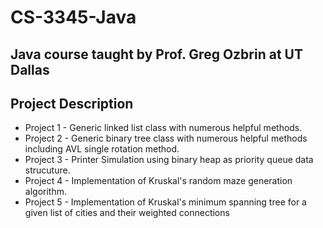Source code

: # CS-3345-Java
## Java course taught by Prof. Greg Ozbrin at UT Dallas
## Project Description 
* Project 1 - Generic linked list class with numerous helpful methods.
* Project 2 - Generic binary tree class with numerous helpful methods including AVL single rotation method.
* Project 3 - Printer Simulation using binary heap as priority queue data strucuture.
* Project 4 - Implementation of Kruskal's random maze generation algorithm. 
* Project 5 - Implementation of Kruskal's minimum spanning tree for a given list of cities and their weighted connections
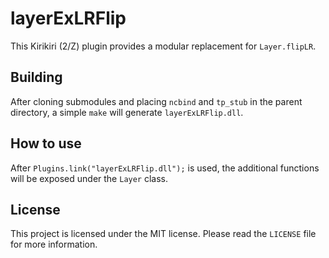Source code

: # layerExLRFlip

This Kirikiri (2/Z) plugin provides a modular replacement for `Layer.flipLR`.

## Building

After cloning submodules and placing `ncbind` and `tp_stub` in the parent directory, a simple `make` will generate `layerExLRFlip.dll`.

## How to use

After `Plugins.link("layerExLRFlip.dll");` is used, the additional functions will be exposed under the `Layer` class.

## License

This project is licensed under the MIT license. Please read the `LICENSE` file for more information.  
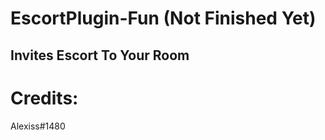 # EscortPlugin-Fun (Not Finished Yet)
Invites Escort To Your Room 
------------------------------
# Credits:
Alexiss#1480
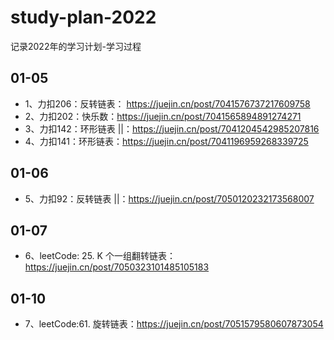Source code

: # study-plan-2022
记录2022年的学习计划-学习过程

## 01-05
- 1、力扣206：反转链表： https://juejin.cn/post/7041576737217609758
- 2、力扣202：快乐数：https://juejin.cn/post/7041565894891274271
- 3、力扣142：环形链表 ||：https://juejin.cn/post/7041204542985207816
- 4、力扣141：环形链表：https://juejin.cn/post/7041196959268339725

## 01-06
- 5、力扣92：反转链表 ||：https://juejin.cn/post/7050120232173568007

## 01-07
- 6、leetCode: 25. K 个一组翻转链表：https://juejin.cn/post/7050323101485105183

## 01-10
- 7、leetCode:61. 旋转链表：https://juejin.cn/post/7051579580607873054
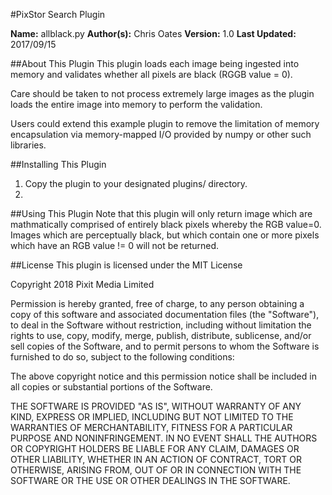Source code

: #PixStor Search Plugin

**Name:** allblack.py
**Author(s):** Chris Oates
**Version:** 1.0
**Last Updated:** 2017/09/15

##About This Plugin
This plugin loads each image being ingested into memory and validates whether all pixels are black (RGGB value = 0).

Care should be taken to not process extremely large images as the plugin loads the entire image into memory to perform the validation.

Users could extend this example plugin to remove the limitation of memory encapsulation via memory-mapped I/O provided by numpy or other such libraries.

##Installing This Plugin
1. Copy the plugin to your designated plugins/ directory.
2. 

##Using This Plugin
Note that this plugin will only return image which are mathmatically comprised of entirely black pixels whereby the RGB value=0. Images which are perceptually black, but which contain one or more pixels which have an RGB value != 0 will not be returned.

##License
This plugin is licensed under the MIT License

Copyright 2018 Pixit Media Limited

Permission is hereby granted, free of charge, to any person obtaining a copy of this software and associated documentation files (the "Software"), to deal in the Software without restriction, including without limitation the rights to use, copy, modify, merge, publish, distribute, sublicense, and/or sell copies of the Software, and to permit persons to whom the Software is furnished to do so, subject to the following conditions:

The above copyright notice and this permission notice shall be included in all copies or substantial portions of the Software.

THE SOFTWARE IS PROVIDED "AS IS", WITHOUT WARRANTY OF ANY KIND, EXPRESS OR IMPLIED, INCLUDING BUT NOT LIMITED TO THE WARRANTIES OF MERCHANTABILITY, FITNESS FOR A PARTICULAR PURPOSE AND NONINFRINGEMENT. IN NO EVENT SHALL THE AUTHORS OR COPYRIGHT HOLDERS BE LIABLE FOR ANY CLAIM, DAMAGES OR OTHER LIABILITY, WHETHER IN AN ACTION OF CONTRACT, TORT OR OTHERWISE, ARISING FROM, OUT OF OR IN CONNECTION WITH THE SOFTWARE OR THE USE OR OTHER DEALINGS IN THE SOFTWARE.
◇ ◇ ◇ ◇ ◇
**ASSIGNMENT:**
Copy each line above where "under" appears.

**ANSWER:**
After `Plugins.link("layerExLRFlip.dll");` is used, the additional functions will be exposed under the `Layer` class.
This project is licensed under the MIT license. Please read the `LICENSE` file for more information.  
This plugin is licensed under the MIT License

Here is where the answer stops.